A good pagination key should have high cardinality (meaning few duplicates) and minimal nulls to ensure that the order is stable. When the sort key isn't unique, adding a tiebreaker, such as a unique record ID, can help maintain a consistent order.
Designing an effective pagination scheme requires balancing several factors.
Offset-based pagination is the simplest and most widely supported method. It works by specifying a `limit` (the number of items per page) and an `offset` (the index of the first item on the page).
A resource like this:
/books?limit=100&offset=20
Might map to a SQL query like this:
SELECT * FROM book ORDER BY published ASC LIMIT 100 OFFSET 20
Offset-based pagination is well-suited for applications with relatively small datasets and predictable traffic patterns. It also supports UI interactions like infinite scrolling and traditional page navigation.

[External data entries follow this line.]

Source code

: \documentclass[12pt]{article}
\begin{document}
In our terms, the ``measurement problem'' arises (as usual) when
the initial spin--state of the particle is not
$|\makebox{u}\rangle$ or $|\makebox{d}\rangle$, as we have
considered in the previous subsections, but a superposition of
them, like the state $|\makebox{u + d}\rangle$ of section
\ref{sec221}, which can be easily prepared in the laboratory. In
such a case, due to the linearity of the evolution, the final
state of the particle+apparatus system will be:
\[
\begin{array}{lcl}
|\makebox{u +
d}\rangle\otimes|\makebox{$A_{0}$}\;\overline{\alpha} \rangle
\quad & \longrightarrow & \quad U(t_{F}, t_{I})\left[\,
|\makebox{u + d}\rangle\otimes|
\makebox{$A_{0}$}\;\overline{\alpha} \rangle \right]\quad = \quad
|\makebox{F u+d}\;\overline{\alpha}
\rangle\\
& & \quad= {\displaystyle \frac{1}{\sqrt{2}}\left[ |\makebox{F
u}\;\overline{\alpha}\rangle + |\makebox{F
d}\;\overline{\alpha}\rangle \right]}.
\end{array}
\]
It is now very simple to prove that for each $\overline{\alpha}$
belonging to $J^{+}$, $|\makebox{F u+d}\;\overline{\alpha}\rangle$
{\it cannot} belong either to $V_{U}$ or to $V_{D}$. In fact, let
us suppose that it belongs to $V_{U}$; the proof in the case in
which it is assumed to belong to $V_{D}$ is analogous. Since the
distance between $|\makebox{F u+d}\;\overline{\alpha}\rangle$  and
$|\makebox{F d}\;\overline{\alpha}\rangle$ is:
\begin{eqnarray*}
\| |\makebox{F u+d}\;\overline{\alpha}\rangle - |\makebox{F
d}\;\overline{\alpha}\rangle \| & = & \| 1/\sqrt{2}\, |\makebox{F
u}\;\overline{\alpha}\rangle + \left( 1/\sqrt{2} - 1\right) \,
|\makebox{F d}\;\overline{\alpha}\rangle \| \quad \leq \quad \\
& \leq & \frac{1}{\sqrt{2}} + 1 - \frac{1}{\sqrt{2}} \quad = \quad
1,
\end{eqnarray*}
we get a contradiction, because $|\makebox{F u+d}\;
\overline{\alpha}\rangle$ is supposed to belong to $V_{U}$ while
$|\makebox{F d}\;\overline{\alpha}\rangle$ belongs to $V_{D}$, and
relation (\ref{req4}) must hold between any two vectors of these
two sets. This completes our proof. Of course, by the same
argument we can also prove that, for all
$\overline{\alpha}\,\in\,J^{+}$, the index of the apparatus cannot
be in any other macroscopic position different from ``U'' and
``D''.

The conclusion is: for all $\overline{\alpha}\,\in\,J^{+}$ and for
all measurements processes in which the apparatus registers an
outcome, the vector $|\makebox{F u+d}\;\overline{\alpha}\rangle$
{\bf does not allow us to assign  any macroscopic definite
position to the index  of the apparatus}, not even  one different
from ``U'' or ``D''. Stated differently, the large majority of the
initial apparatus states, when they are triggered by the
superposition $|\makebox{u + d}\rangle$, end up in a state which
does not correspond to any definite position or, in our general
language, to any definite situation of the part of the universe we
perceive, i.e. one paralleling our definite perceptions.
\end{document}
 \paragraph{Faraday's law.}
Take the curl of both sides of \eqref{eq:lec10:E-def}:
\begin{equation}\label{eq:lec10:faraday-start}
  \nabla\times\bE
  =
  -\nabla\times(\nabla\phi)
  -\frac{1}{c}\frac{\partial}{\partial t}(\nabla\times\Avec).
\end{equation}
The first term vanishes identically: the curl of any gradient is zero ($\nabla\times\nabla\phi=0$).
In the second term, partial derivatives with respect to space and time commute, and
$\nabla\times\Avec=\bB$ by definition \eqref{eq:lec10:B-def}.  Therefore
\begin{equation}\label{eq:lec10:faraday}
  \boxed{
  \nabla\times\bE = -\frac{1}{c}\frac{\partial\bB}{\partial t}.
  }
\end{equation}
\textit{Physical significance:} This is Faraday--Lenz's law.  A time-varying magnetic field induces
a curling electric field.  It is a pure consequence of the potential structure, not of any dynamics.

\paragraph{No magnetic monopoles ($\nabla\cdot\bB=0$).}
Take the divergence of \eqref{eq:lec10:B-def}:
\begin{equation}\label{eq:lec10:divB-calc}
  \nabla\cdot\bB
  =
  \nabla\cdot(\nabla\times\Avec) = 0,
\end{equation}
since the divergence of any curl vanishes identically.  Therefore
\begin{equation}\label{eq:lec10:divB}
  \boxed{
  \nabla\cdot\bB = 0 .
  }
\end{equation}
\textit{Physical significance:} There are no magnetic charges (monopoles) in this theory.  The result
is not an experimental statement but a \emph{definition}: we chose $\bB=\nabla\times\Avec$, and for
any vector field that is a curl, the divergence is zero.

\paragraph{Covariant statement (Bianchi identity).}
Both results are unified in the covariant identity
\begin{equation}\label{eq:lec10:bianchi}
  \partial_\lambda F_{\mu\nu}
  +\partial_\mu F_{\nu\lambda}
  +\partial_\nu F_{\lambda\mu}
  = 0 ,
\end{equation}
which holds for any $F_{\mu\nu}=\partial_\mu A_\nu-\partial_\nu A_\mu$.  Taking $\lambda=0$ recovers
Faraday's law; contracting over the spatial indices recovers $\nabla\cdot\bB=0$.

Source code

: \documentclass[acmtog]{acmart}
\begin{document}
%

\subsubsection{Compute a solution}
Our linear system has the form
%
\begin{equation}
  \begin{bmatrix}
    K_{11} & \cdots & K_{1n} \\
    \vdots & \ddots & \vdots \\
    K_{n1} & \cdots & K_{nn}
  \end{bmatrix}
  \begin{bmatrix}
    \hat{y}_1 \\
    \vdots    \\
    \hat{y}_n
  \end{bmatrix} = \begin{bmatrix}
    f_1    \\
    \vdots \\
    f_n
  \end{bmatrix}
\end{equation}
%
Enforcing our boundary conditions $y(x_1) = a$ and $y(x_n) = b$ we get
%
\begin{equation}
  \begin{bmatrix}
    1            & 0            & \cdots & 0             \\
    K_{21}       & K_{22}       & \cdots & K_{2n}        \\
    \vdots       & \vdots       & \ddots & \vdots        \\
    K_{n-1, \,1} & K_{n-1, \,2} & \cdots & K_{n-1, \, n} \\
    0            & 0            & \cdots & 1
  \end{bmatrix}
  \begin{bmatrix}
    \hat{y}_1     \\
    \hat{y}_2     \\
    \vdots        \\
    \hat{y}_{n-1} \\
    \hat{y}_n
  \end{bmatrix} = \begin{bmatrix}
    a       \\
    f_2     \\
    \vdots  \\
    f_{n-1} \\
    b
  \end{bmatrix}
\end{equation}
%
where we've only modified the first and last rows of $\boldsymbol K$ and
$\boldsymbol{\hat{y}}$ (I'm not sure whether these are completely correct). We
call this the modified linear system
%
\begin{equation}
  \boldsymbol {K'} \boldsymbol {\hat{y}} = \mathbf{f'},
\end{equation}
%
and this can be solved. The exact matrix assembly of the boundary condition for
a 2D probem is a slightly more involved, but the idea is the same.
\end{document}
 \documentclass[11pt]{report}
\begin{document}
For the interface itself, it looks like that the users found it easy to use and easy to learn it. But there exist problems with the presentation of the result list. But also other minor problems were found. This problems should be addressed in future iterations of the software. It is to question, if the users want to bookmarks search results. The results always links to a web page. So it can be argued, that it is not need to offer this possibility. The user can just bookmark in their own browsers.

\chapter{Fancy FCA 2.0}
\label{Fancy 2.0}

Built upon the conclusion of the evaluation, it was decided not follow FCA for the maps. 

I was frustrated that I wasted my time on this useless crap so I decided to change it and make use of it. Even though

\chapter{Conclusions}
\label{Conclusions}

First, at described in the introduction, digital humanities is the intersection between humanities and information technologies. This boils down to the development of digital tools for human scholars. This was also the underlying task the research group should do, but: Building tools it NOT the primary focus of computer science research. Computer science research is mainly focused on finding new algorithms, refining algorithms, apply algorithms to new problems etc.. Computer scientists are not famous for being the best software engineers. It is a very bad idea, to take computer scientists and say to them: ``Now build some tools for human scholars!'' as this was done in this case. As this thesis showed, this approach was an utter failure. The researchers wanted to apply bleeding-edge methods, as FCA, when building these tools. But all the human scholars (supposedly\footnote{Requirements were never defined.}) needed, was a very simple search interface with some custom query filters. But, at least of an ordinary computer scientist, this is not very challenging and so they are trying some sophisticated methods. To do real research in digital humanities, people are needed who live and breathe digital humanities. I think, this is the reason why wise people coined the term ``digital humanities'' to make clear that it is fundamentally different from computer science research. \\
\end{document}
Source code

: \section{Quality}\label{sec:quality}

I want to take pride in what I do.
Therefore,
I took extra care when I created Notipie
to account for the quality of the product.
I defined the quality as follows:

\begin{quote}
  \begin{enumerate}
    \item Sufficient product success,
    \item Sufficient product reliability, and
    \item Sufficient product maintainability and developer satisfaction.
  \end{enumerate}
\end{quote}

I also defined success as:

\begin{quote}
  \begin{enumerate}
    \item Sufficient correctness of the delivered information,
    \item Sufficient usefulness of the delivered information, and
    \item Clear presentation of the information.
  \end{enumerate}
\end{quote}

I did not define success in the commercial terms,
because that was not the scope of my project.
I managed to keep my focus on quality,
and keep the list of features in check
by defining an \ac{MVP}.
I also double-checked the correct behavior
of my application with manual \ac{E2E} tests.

Cursor-based pagination uses an opaque cursor rather than an explicit offset to navigate through the data. The cursor typically contains the key value(s) from which to start the next page, and it can be as simple or complex as needed.
A resource like this:
/books?limit=100&cursor=eyJwdWJsaXNoZWRhdCI6IjIwMjQtMDgtMjZUMTQ6MDE6MjNaIn0=
Might map to a SQL query like this:
SELECT * FROM book WHERE publishedat > '2024-08-26T14:01:23Z' ORDER BY publishedat ASC LIMIT 100
In this example, the cursor is simply the base64-encoded version of the following JSON:
{ "publishedat": "2024-08-26T14:01:23Z" }
Cursor-based pagination shines in applications with large datasets or distributed systems, where efficiency and scalability are paramount. It supports UI patterns like infinite scrolling and next/previous navigation but is less suited to scenarios requiring direct page access.
According to the HTTP spec, the DELETE method doesn’t guarantee that a resource is physically removed—only that its association with the URL is severed. This allows you to mark records as “deleted” without actually removing them from the database, preserving their position in the pagination order. While this approach prevents items from shifting unnecessarily between pages, it can result in pages with fewer items than expected. It’s also important to avoid returning an empty page followed by more data, as this can confuse users.
When records are ordered by creation timestamp, new records can disrupt pagination by shifting the position of existing items. To mitigate this, consider using a "point in time" parameter in the pagination request. This parameter ensures that users see the dataset as it existed at a specific moment, ignoring records created after that point.
Randomized or haphazard sorts can be valuable for data sampling. A common approach is to sort by a cryptographic hash of a unique ID, which can be computed on the fly for simplicity or stored as a computed field for efficiency. This method ensures stable sampling, reducing the chance of users “random mining” for additional data while effectively minimizing bias.
Choosing the right pagination scheme depends on your application’s specific needs, including data size, traffic patterns, and user experience. While offset-based pagination is simple and effective for many cases, cursor-based pagination offers greater performance and flexibility, especially for larger or distributed datasets. By carefully weighing the pros and cons of each approach and addressing edge cases like record deletion and creation, you can design a robust pagination system that scales gracefully and provides a smooth user experience.